Listed records ->
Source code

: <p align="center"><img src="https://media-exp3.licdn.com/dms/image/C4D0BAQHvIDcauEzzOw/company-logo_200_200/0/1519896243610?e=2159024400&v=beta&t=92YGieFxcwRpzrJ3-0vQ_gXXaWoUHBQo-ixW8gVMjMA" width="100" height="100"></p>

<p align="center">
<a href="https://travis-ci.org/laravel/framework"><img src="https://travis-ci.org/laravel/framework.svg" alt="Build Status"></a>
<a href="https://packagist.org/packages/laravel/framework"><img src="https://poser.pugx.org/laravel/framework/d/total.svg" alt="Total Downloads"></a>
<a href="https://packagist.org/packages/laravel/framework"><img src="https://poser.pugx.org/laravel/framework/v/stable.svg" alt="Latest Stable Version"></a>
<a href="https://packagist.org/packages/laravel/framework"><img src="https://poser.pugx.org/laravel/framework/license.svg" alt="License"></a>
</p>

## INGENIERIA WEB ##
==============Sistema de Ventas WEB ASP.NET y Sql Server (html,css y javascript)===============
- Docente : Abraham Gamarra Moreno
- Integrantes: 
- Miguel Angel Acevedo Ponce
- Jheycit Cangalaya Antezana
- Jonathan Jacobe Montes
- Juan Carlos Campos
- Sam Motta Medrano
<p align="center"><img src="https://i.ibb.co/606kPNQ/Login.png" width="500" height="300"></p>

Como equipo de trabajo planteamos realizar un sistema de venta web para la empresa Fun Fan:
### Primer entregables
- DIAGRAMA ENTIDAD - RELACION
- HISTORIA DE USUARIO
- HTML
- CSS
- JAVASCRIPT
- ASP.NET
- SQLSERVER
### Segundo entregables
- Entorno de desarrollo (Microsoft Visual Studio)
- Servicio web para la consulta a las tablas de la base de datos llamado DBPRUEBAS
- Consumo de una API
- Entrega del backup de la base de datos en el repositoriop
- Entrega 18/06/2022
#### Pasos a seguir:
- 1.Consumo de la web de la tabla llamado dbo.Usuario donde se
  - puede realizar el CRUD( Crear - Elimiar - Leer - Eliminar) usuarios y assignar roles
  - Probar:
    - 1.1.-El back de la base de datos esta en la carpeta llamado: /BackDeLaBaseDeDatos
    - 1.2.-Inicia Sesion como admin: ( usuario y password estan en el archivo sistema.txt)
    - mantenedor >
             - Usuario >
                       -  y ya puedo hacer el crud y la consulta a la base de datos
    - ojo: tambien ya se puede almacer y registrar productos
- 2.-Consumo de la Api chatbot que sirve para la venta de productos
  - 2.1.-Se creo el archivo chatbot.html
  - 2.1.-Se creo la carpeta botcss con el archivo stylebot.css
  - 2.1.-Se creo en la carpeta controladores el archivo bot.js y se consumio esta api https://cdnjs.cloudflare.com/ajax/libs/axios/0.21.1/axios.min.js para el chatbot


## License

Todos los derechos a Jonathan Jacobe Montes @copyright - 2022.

The task ->
Only the number is wanted: how many lines of the material contain the word "archivo"?

Answer area ->
4